**Goal of the exercise:** Please copy each line of the listing that includes the string "default".

**Raw data:**
○ ○ ○ ○ ○

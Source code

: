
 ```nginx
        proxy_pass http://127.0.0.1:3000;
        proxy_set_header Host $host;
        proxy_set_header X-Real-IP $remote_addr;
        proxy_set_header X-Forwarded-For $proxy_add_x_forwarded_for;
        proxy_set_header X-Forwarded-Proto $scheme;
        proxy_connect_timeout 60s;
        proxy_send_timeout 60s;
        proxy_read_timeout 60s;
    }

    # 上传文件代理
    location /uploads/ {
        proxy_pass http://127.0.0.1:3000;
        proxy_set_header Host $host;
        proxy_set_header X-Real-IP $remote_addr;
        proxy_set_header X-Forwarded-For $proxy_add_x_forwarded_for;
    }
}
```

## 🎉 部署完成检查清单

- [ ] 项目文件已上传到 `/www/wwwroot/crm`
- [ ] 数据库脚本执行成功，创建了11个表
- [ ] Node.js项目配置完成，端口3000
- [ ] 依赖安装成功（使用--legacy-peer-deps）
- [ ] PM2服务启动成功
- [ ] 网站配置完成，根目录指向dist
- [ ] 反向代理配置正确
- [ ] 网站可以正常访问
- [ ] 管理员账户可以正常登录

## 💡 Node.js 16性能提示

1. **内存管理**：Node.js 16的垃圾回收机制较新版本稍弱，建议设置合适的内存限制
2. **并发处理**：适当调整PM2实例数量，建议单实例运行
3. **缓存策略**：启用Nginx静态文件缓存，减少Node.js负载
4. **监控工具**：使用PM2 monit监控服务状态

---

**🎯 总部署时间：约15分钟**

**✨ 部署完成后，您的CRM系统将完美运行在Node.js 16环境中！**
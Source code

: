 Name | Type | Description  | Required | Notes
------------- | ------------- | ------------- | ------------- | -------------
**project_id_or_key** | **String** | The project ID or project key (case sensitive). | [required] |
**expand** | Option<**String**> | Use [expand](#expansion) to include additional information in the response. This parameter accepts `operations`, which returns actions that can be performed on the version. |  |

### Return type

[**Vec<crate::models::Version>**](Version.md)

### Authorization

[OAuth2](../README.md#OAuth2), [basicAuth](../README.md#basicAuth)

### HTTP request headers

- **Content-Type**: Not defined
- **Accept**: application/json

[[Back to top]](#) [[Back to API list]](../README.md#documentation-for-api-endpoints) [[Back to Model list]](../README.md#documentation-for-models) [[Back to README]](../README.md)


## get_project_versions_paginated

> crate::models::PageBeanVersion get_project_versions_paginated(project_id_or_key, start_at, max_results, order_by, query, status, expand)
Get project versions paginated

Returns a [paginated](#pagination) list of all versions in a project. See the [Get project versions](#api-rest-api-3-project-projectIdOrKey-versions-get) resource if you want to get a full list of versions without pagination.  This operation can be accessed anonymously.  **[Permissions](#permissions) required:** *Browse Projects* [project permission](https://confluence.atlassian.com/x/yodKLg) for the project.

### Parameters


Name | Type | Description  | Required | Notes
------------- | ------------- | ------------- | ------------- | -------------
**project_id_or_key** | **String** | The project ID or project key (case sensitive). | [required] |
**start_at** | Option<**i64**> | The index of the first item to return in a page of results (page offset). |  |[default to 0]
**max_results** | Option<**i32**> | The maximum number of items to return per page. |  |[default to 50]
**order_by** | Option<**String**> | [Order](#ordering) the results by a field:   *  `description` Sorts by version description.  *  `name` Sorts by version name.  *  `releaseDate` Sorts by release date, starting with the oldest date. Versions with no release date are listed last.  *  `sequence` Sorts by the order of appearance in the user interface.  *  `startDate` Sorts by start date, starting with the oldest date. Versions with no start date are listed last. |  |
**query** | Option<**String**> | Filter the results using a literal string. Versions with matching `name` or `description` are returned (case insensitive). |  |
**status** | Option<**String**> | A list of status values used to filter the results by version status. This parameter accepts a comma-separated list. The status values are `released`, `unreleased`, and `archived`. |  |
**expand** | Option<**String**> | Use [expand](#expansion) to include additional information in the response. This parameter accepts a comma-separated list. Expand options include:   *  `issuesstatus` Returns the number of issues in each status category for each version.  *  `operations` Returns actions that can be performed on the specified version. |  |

○ ○ ○ ○ ○

**Solution to this problem:**
**start_at** | Option<**i64**> | The index of the first item to return in a page of results (page offset). |  |[default to 0]
**max_results** | Option<**i32**> | The maximum number of items to return per page. |  |[default to 50]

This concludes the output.